* **INSTRUCTIONS FOR THE TASK**:
Only the lines from the start of the entries through the line with "Для обеспечения работы" are wanted; please output them exactly.

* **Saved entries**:
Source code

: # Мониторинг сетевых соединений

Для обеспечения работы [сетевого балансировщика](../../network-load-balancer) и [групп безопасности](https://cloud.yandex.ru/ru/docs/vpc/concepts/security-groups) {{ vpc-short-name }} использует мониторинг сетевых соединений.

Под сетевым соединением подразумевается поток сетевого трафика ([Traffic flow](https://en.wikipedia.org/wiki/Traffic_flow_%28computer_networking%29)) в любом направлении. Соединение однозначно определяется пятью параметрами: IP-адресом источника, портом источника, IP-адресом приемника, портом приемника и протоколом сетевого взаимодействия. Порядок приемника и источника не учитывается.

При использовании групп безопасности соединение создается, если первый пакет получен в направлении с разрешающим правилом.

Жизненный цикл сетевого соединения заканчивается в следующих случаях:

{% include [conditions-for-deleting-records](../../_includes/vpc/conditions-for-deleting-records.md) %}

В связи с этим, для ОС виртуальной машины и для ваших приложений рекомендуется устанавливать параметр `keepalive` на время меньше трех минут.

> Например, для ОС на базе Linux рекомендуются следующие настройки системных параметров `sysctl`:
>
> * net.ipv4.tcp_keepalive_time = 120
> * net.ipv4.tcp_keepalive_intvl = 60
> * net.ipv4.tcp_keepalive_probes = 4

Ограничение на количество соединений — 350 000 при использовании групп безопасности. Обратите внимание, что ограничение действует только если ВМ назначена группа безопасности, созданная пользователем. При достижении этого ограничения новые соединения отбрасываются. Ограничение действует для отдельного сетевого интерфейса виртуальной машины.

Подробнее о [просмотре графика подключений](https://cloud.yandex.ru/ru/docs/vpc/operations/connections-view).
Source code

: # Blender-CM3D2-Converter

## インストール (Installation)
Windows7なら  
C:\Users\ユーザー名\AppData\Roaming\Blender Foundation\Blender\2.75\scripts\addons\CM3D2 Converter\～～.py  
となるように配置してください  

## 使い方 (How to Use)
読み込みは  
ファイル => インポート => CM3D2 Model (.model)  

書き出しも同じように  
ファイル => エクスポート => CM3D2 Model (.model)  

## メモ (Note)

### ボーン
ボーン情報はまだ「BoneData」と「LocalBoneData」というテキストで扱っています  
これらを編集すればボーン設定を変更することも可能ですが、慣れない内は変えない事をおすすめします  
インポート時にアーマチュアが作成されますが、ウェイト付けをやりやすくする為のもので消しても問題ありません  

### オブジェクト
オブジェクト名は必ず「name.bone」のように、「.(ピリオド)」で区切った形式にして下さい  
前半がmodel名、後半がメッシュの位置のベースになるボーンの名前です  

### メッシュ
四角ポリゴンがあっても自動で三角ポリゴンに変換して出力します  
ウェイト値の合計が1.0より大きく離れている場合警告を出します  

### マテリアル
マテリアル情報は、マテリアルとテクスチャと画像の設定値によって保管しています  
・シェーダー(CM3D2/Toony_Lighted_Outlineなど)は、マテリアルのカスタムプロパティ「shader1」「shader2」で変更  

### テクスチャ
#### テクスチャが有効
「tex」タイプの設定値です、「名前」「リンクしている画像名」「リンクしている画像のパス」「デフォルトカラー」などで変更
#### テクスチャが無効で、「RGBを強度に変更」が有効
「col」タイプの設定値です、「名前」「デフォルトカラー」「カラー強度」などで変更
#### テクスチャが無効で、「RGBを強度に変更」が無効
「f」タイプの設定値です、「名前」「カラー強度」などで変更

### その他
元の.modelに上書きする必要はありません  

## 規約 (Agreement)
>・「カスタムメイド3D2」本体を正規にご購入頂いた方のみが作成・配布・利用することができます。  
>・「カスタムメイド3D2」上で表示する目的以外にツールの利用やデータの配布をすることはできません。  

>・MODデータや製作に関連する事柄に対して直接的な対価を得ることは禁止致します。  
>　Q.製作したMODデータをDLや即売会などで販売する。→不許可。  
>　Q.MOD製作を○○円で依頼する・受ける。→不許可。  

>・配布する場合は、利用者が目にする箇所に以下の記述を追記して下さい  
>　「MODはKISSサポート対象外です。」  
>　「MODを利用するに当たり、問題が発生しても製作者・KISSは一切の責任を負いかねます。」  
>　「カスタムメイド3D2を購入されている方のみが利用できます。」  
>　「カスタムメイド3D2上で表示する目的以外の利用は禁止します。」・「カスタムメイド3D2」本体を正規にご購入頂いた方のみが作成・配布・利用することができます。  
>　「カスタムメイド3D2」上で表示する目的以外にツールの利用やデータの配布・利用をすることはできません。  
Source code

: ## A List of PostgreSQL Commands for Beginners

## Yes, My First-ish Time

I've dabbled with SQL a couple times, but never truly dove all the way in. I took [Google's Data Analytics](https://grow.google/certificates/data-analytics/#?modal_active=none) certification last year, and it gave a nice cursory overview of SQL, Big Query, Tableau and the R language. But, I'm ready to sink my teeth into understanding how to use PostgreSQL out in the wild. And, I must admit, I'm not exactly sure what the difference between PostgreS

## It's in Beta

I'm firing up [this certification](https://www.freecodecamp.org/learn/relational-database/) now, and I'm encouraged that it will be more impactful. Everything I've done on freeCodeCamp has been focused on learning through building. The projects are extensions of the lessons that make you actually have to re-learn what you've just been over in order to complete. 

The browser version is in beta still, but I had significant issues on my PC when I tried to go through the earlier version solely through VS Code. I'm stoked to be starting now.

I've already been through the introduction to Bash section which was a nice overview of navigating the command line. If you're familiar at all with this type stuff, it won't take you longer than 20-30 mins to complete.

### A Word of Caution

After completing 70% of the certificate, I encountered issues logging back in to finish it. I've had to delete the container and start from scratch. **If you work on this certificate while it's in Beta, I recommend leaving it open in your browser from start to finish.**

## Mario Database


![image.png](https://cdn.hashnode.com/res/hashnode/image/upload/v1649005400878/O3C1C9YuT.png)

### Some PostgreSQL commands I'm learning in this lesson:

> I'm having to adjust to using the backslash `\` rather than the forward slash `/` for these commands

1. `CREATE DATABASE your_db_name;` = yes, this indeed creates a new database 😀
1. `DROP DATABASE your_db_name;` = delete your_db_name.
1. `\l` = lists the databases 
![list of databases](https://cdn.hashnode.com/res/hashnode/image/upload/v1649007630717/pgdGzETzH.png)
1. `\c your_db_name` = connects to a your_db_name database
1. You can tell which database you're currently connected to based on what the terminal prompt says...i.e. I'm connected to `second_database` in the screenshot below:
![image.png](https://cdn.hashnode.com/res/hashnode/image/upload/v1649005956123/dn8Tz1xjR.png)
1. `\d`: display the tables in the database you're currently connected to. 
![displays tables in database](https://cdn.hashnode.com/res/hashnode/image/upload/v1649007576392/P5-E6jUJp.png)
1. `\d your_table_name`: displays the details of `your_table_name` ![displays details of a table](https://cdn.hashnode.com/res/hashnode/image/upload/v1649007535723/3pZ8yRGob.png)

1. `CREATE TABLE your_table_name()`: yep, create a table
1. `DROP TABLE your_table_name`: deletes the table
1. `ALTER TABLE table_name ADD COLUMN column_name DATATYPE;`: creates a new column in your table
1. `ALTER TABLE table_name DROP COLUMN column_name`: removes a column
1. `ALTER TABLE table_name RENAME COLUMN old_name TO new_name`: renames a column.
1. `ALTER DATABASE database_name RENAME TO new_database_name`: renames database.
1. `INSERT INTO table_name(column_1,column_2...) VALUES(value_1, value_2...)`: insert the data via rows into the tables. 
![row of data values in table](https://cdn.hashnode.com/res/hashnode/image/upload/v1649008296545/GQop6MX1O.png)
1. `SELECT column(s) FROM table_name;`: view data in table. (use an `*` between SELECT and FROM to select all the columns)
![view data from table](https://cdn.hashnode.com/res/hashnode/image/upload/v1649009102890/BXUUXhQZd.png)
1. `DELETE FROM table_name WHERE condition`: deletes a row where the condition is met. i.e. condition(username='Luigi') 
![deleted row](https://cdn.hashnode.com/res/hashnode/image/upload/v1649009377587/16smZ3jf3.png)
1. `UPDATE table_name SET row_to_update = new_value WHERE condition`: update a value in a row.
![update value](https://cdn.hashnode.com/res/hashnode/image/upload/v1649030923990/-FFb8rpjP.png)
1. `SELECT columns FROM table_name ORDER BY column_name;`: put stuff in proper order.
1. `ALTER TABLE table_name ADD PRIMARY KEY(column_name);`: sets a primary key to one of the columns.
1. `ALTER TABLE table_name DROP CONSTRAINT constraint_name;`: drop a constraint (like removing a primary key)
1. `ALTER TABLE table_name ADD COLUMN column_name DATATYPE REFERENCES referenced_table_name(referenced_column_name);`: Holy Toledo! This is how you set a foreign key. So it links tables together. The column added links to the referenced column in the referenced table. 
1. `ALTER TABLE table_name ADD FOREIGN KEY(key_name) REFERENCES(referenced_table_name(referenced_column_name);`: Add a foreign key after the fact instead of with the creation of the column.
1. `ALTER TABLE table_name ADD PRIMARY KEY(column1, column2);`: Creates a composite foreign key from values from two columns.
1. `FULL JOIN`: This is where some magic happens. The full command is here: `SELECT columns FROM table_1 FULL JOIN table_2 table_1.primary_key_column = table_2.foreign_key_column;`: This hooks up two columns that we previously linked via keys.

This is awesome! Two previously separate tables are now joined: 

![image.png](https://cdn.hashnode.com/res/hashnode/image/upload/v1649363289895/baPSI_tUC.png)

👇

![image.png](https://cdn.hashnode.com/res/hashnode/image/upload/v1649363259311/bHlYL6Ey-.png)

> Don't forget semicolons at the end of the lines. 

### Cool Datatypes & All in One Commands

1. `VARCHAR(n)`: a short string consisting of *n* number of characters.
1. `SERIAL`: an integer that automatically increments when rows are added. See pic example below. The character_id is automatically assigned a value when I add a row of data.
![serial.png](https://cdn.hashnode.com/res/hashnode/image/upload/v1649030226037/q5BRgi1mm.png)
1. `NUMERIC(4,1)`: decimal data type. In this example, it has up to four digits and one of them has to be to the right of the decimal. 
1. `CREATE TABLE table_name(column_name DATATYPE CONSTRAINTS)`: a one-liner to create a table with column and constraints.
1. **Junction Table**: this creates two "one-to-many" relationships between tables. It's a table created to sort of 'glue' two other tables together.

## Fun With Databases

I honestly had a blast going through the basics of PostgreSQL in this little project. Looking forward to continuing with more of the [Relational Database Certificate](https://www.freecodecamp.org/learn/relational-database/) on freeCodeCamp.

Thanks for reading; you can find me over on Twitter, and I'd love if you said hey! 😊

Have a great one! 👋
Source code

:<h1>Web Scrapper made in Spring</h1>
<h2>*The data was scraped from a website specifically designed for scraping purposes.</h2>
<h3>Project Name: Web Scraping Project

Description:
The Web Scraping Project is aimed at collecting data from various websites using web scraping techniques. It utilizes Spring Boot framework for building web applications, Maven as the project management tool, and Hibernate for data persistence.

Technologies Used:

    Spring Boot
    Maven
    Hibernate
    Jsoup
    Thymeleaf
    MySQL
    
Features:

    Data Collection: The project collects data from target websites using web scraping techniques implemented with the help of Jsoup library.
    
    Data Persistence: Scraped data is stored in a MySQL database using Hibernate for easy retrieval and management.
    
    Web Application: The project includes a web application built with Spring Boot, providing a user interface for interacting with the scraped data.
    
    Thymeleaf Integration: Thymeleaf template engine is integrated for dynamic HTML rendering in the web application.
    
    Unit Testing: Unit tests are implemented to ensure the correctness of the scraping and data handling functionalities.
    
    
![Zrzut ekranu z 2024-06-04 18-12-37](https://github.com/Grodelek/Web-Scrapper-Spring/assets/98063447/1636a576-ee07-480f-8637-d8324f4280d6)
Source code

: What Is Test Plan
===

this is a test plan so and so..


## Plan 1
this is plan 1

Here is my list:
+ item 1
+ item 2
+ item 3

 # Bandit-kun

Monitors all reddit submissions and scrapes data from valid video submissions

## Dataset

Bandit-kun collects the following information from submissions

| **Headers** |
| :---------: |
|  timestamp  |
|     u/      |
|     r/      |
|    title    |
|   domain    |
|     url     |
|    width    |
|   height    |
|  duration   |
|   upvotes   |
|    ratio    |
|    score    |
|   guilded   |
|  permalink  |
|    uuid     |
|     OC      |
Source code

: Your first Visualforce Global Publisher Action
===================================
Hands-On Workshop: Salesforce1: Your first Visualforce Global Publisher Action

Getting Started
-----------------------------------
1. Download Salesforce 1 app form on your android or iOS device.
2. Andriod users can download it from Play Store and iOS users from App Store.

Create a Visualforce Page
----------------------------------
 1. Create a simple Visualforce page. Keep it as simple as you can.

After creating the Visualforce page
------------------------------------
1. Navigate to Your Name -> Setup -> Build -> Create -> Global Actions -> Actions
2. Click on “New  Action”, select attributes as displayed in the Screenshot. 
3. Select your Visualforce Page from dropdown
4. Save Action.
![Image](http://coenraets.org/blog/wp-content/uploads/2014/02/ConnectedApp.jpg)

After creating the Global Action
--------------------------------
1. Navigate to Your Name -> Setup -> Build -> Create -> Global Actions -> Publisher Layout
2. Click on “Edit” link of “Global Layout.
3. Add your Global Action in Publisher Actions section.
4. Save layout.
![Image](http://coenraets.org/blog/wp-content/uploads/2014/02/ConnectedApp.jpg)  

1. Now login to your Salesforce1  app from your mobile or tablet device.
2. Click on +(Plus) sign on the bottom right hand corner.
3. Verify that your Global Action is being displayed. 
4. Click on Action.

* **ANSWER TO THIS EXERCISE**:
Source code

: # Мониторинг сетевых соединений

Для обеспечения работы [сетевого балансировщика](../../network-load-balancer) и [групп безопасности](https://cloud.yandex.ru/ru/docs/vpc/concepts/security-groups) {{ vpc-short-name }} использует мониторинг сетевых соединений.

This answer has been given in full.